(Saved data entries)
# # # # # # #

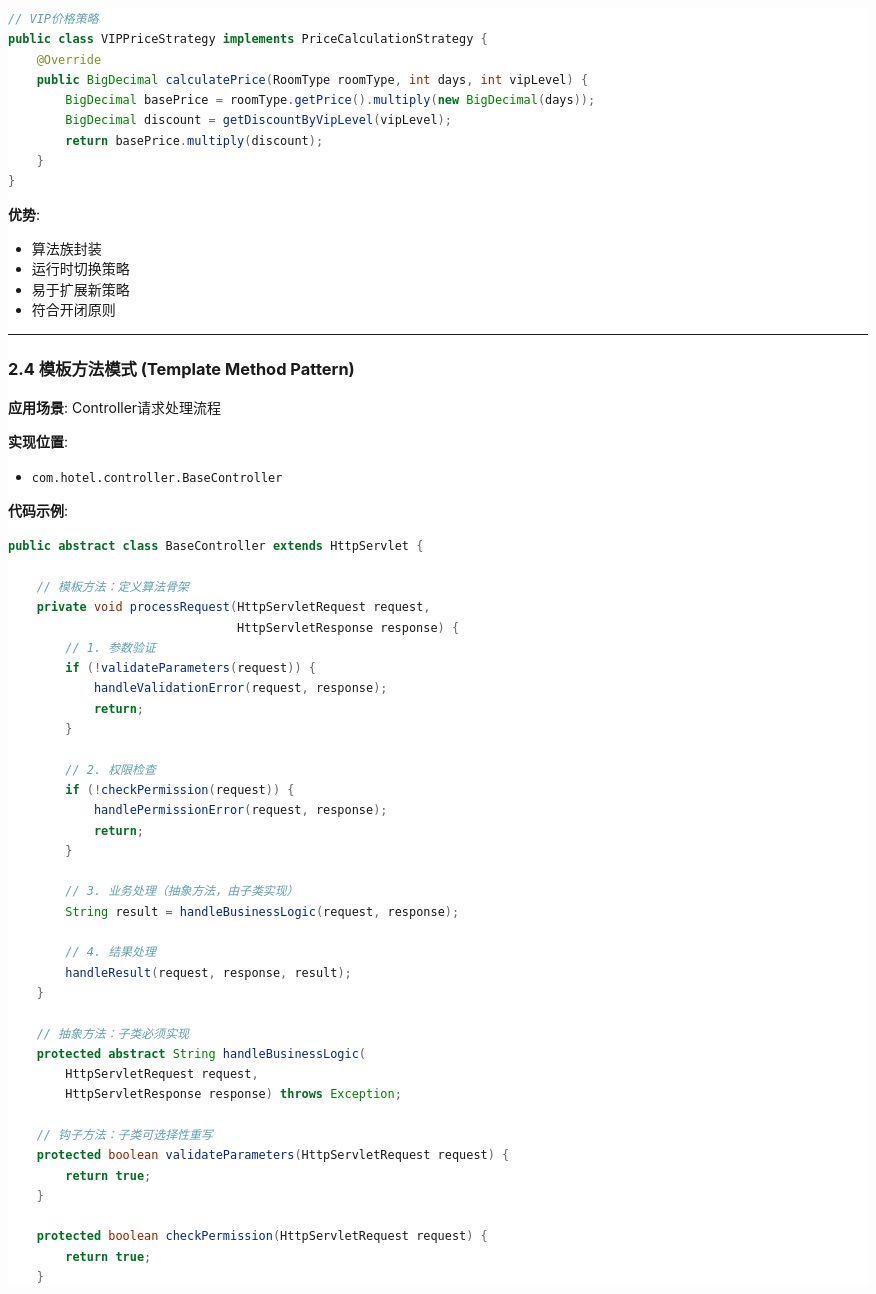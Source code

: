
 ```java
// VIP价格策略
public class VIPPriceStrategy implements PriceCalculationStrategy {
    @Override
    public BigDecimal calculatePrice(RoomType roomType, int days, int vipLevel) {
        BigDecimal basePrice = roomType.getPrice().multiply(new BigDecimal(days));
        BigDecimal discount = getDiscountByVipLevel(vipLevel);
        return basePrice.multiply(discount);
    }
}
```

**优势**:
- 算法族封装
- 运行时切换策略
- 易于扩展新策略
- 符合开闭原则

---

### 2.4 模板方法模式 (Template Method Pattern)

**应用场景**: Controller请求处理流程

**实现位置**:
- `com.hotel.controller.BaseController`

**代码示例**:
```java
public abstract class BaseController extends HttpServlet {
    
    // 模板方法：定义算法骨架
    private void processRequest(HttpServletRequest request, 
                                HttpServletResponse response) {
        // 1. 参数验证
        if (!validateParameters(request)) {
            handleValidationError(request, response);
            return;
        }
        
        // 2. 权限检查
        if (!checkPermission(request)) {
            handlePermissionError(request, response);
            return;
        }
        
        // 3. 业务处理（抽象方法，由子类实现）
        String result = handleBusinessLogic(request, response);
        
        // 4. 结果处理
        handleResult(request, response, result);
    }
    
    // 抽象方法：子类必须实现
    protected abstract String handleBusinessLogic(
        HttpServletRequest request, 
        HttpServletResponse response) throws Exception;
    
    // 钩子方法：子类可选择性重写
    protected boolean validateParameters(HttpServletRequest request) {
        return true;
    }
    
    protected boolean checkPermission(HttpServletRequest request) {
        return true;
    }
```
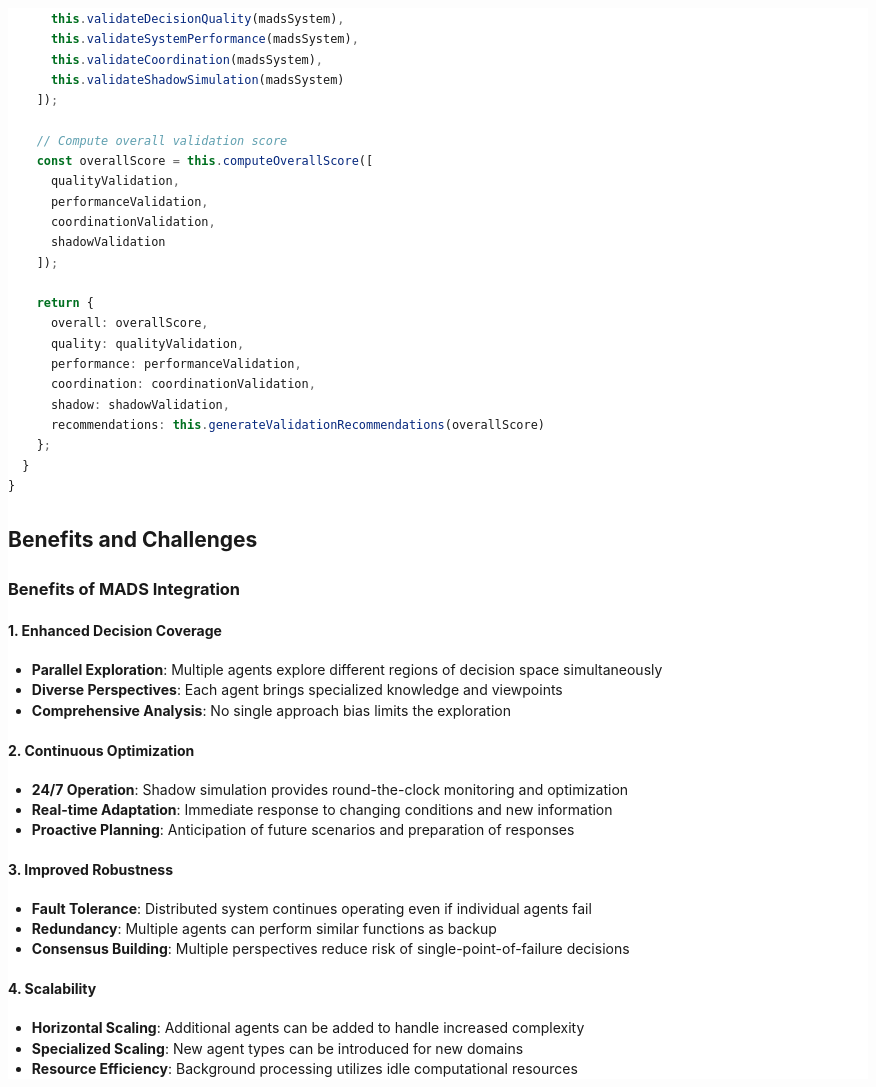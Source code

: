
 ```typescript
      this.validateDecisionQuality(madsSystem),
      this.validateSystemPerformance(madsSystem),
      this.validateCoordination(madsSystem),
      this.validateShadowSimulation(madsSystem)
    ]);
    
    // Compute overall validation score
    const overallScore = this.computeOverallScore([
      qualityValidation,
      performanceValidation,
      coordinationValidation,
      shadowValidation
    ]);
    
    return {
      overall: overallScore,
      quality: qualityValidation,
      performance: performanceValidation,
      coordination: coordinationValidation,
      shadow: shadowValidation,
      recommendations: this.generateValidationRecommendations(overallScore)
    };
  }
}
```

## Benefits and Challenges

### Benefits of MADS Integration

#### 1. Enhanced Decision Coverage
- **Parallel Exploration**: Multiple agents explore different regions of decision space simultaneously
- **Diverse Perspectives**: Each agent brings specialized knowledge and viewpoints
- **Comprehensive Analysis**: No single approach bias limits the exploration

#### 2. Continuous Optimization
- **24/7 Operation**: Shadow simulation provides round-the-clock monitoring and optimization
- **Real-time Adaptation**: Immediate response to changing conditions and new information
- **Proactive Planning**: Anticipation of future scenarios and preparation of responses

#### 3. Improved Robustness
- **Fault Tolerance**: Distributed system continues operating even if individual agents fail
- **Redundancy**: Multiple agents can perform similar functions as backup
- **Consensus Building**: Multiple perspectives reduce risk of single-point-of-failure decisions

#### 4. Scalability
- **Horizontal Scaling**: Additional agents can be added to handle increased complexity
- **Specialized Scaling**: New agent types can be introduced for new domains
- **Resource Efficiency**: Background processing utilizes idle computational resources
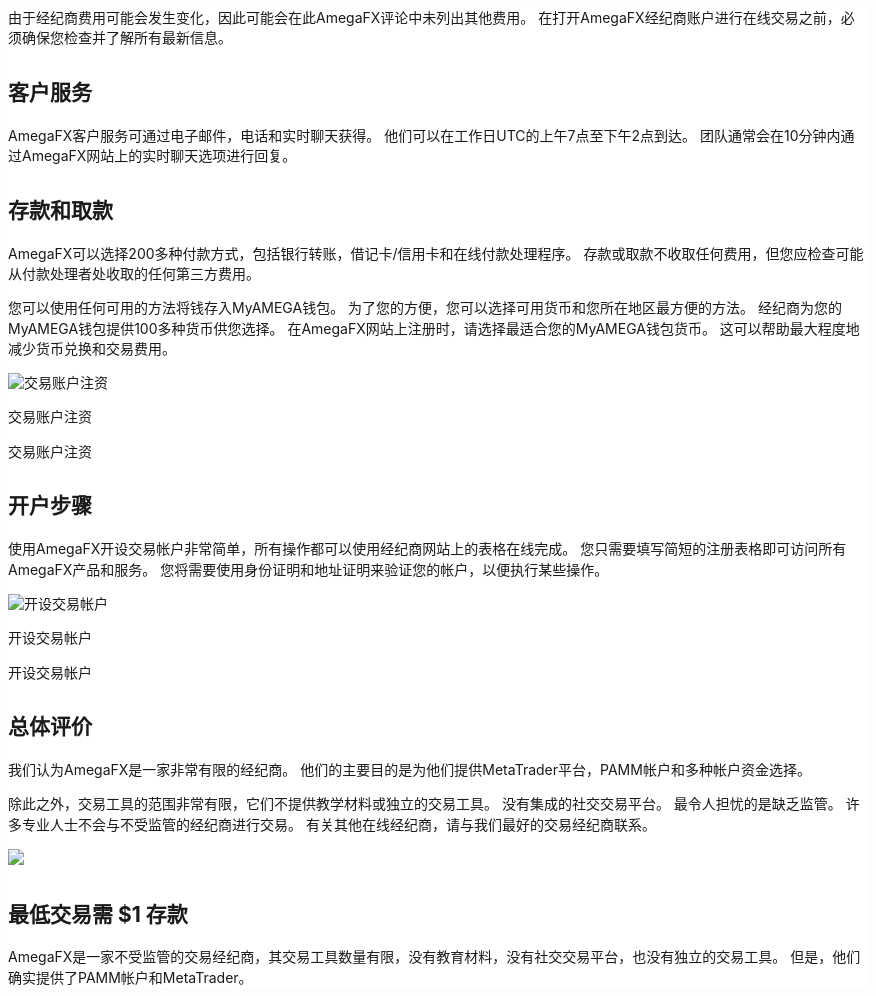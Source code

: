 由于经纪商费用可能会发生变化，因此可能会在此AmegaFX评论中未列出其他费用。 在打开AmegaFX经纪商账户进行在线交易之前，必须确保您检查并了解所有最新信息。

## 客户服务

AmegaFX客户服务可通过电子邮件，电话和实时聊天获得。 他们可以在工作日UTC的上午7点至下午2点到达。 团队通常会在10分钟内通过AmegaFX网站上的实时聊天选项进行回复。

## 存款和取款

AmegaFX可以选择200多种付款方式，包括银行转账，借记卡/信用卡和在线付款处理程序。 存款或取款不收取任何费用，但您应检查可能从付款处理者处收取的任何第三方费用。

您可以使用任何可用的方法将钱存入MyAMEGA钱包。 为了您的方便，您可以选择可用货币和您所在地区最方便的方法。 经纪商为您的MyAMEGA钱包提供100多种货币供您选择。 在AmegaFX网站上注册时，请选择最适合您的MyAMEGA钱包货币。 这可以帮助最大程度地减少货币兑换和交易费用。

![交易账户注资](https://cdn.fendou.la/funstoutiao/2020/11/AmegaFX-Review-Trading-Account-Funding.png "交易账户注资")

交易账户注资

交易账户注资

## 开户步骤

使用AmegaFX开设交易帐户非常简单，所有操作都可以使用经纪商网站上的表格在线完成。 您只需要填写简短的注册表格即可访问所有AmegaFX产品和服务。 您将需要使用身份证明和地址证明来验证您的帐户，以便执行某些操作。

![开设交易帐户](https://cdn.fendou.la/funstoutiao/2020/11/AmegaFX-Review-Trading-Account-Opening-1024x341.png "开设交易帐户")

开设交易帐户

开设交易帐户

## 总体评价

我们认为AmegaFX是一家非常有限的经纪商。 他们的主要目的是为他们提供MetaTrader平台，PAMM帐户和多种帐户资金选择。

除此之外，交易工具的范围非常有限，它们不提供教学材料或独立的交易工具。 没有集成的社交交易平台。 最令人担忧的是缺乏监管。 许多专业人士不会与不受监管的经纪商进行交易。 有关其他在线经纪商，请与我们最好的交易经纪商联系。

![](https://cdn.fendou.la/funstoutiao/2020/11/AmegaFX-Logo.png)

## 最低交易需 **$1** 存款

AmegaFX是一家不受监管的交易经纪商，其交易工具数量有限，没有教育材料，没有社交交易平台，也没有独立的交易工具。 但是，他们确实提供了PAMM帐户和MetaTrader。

# # # # # # #

▶ [Assignment] The reply should hold every record, unchanged, and no pictures.

▶ [Answer box]
Source code

:
 ```java
// VIP价格策略
public class VIPPriceStrategy implements PriceCalculationStrategy {
    @Override
    public BigDecimal calculatePrice(RoomType roomType, int days, int vipLevel) {
        BigDecimal basePrice = roomType.getPrice().multiply(new BigDecimal(days));
        BigDecimal discount = getDiscountByVipLevel(vipLevel);
        return basePrice.multiply(discount);
    }
}
```

**优势**:
- 算法族封装
- 运行时切换策略
- 易于扩展新策略
- 符合开闭原则

---

### 2.4 模板方法模式 (Template Method Pattern)

**应用场景**: Controller请求处理流程

**实现位置**:
- `com.hotel.controller.BaseController`

**代码示例**:
```java
public abstract class BaseController extends HttpServlet {
    
    // 模板方法：定义算法骨架
    private void processRequest(HttpServletRequest request, 
                                HttpServletResponse response) {
        // 1. 参数验证
        if (!validateParameters(request)) {
            handleValidationError(request, response);
            return;
        }
        
        // 2. 权限检查
        if (!checkPermission(request)) {
            handlePermissionError(request, response);
            return;
        }
        
        // 3. 业务处理（抽象方法，由子类实现）
        String result = handleBusinessLogic(request, response);
        
        // 4. 结果处理
        handleResult(request, response, result);
    }
    
    // 抽象方法：子类必须实现
    protected abstract String handleBusinessLogic(
        HttpServletRequest request, 
        HttpServletResponse response) throws Exception;
    
    // 钩子方法：子类可选择性重写
    protected boolean validateParameters(HttpServletRequest request) {
        return true;
    }
    
    protected boolean checkPermission(HttpServletRequest request) {
        return true;
    }
```
Source code

:
 ```typescript
      this.validateDecisionQuality(madsSystem),
      this.validateSystemPerformance(madsSystem),
      this.validateCoordination(madsSystem),
      this.validateShadowSimulation(madsSystem)
    ]);
    
    // Compute overall validation score
    const overallScore = this.computeOverallScore([
      qualityValidation,
      performanceValidation,
      coordinationValidation,
      shadowValidation
    ]);
    
    return {
      overall: overallScore,
      quality: qualityValidation,
      performance: performanceValidation,
      coordination: coordinationValidation,
      shadow: shadowValidation,
      recommendations: this.generateValidationRecommendations(overallScore)
    };
  }
}
```

## Benefits and Challenges

### Benefits of MADS Integration

#### 1. Enhanced Decision Coverage
- **Parallel Exploration**: Multiple agents explore different regions of decision space simultaneously
- **Diverse Perspectives**: Each agent brings specialized knowledge and viewpoints
- **Comprehensive Analysis**: No single approach bias limits the exploration

#### 2. Continuous Optimization
- **24/7 Operation**: Shadow simulation provides round-the-clock monitoring and optimization
- **Real-time Adaptation**: Immediate response to changing conditions and new information
- **Proactive Planning**: Anticipation of future scenarios and preparation of responses

#### 3. Improved Robustness
- **Fault Tolerance**: Distributed system continues operating even if individual agents fail
- **Redundancy**: Multiple agents can perform similar functions as backup
- **Consensus Building**: Multiple perspectives reduce risk of single-point-of-failure decisions

#### 4. Scalability
- **Horizontal Scaling**: Additional agents can be added to handle increased complexity
- **Specialized Scaling**: New agent types can be introduced for new domains
- **Resource Efficiency**: Background processing utilizes idle computational resources
Source code

: 由于经纪商费用可能会发生变化，因此可能会在此AmegaFX评论中未列出其他费用。 在打开AmegaFX经纪商账户进行在线交易之前，必须确保您检查并了解所有最新信息。

## 客户服务

AmegaFX客户服务可通过电子邮件，电话和实时聊天获得。 他们可以在工作日UTC的上午7点至下午2点到达。 团队通常会在10分钟内通过AmegaFX网站上的实时聊天选项进行回复。

## 存款和取款

AmegaFX可以选择200多种付款方式，包括银行转账，借记卡/信用卡和在线付款处理程序。 存款或取款不收取任何费用，但您应检查可能从付款处理者处收取的任何第三方费用。

您可以使用任何可用的方法将钱存入MyAMEGA钱包。 为了您的方便，您可以选择可用货币和您所在地区最方便的方法。 经纪商为您的MyAMEGA钱包提供100多种货币供您选择。 在AmegaFX网站上注册时，请选择最适合您的MyAMEGA钱包货币。 这可以帮助最大程度地减少货币兑换和交易费用。

![交易账户注资](https://cdn.fendou.la/funstoutiao/2020/11/AmegaFX-Review-Trading-Account-Funding.png "交易账户注资")

交易账户注资

交易账户注资

## 开户步骤

使用AmegaFX开设交易帐户非常简单，所有操作都可以使用经纪商网站上的表格在线完成。 您只需要填写简短的注册表格即可访问所有AmegaFX产品和服务。 您将需要使用身份证明和地址证明来验证您的帐户，以便执行某些操作。

![开设交易帐户](https://cdn.fendou.la/funstoutiao/2020/11/AmegaFX-Review-Trading-Account-Opening-1024x341.png "开设交易帐户")

开设交易帐户

开设交易帐户

## 总体评价

我们认为AmegaFX是一家非常有限的经纪商。 他们的主要目的是为他们提供MetaTrader平台，PAMM帐户和多种帐户资金选择。

除此之外，交易工具的范围非常有限，它们不提供教学材料或独立的交易工具。 没有集成的社交交易平台。 最令人担忧的是缺乏监管。 许多专业人士不会与不受监管的经纪商进行交易。 有关其他在线经纪商，请与我们最好的交易经纪商联系。

![](https://cdn.fendou.la/funstoutiao/2020/11/AmegaFX-Logo.png)

## 最低交易需 **$1** 存款

AmegaFX是一家不受监管的交易经纪商，其交易工具数量有限，没有教育材料，没有社交交易平台，也没有独立的交易工具。 但是，他们确实提供了PAMM帐户和MetaTrader。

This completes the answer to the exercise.